◆ ASSIGNMENT:
Repeat the listing below in full and exactly, but without its pictures.

-- -- --

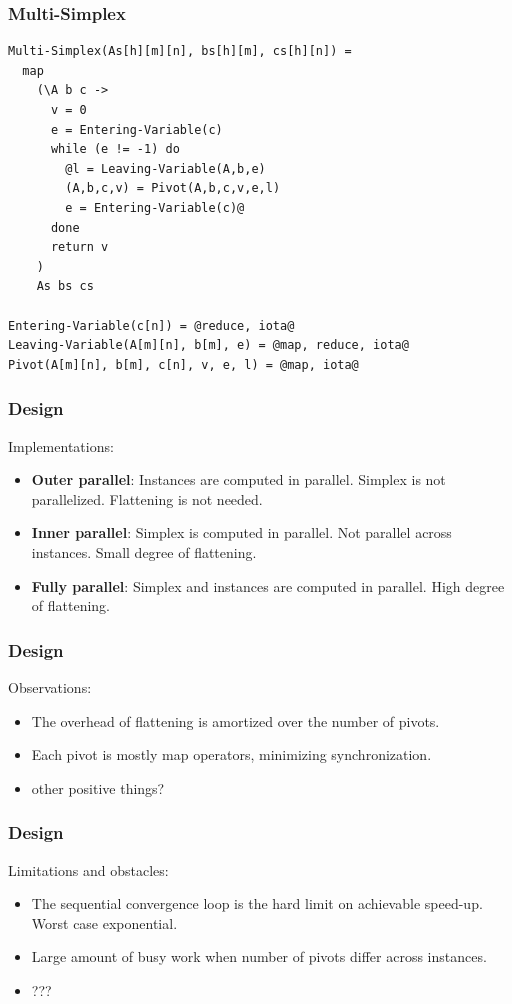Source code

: \documentclass{beamer}
\begin{document}

\begin{frame}[fragile]
\frametitle{Multi-Simplex}
\begin{lstlisting}
Multi-Simplex(As[h][m][n], bs[h][m], cs[h][n]) =
  map
    (\A b c ->
      v = 0
      e = Entering-Variable(c)
      while (e != -1) do
        @l = Leaving-Variable(A,b,e)
        (A,b,c,v) = Pivot(A,b,c,v,e,l)
        e = Entering-Variable(c)@
      done
      return v
    )
    As bs cs

Entering-Variable(c[n]) = @reduce, iota@
Leaving-Variable(A[m][n], b[m], e) = @map, reduce, iota@
Pivot(A[m][n], b[m], c[n], v, e, l) = @map, iota@
\end{lstlisting}
\end{frame}

\begin{frame}
\frametitle{Design}
Implementations:
\begin{itemize}
	\item \textbf{Outer parallel}: Instances are computed in parallel. Simplex is not parallelized. Flattening is not needed.
	
	\item \textbf{Inner parallel}: Simplex is computed in parallel. Not parallel across instances. Small degree of flattening.
	
	\item \textbf{Fully parallel}: Simplex and instances are computed in parallel. High degree of flattening.
\end{itemize}
\end{frame}

\begin{frame}
\frametitle{Design}
Observations:
\begin{itemize}
	\item The overhead of flattening is amortized over the number of pivots.
	
	\item Each pivot is mostly map operators, minimizing synchronization.
	
	\item other positive things?
\end{itemize}
\end{frame}

\begin{frame}
\frametitle{Design}
Limitations and obstacles:
\begin{itemize}
	\item The sequential convergence loop is the hard limit on achievable speed-up. Worst case exponential. 
	
	\item Large amount of busy work when number of pivots differ across instances.
	
	\item ???
\end{itemize}
\end{frame}
\end{document}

-- -- --

◆ RESULT FOR THIS TASK:
Source code

: \documentclass{beamer}
\begin{document}

\begin{frame}[fragile]
\frametitle{Multi-Simplex}
\begin{lstlisting}
Multi-Simplex(As[h][m][n], bs[h][m], cs[h][n]) =
  map
    (\A b c ->
      v = 0
      e = Entering-Variable(c)
      while (e != -1) do
        @l = Leaving-Variable(A,b,e)
        (A,b,c,v) = Pivot(A,b,c,v,e,l)
        e = Entering-Variable(c)@
      done
      return v
    )
    As bs cs

Entering-Variable(c[n]) = @reduce, iota@
Leaving-Variable(A[m][n], b[m], e) = @map, reduce, iota@
Pivot(A[m][n], b[m], c[n], v, e, l) = @map, iota@
\end{lstlisting}
\end{frame}

\begin{frame}
\frametitle{Design}
Implementations:
\begin{itemize}
	\item \textbf{Outer parallel}: Instances are computed in parallel. Simplex is not parallelized. Flattening is not needed.
	
	\item \textbf{Inner parallel}: Simplex is computed in parallel. Not parallel across instances. Small degree of flattening.
	
	\item \textbf{Fully parallel}: Simplex and instances are computed in parallel. High degree of flattening.
\end{itemize}
\end{frame}

\begin{frame}
\frametitle{Design}
Observations:
\begin{itemize}
	\item The overhead of flattening is amortized over the number of pivots.
	
	\item Each pivot is mostly map operators, minimizing synchronization.
	
	\item other positive things?
\end{itemize}
\end{frame}

\begin{frame}
\frametitle{Design}
Limitations and obstacles:
\begin{itemize}
	\item The sequential convergence loop is the hard limit on achievable speed-up. Worst case exponential. 
	
	\item Large amount of busy work when number of pivots differ across instances.
	
	\item ???
\end{itemize}
\end{frame}
\end{document}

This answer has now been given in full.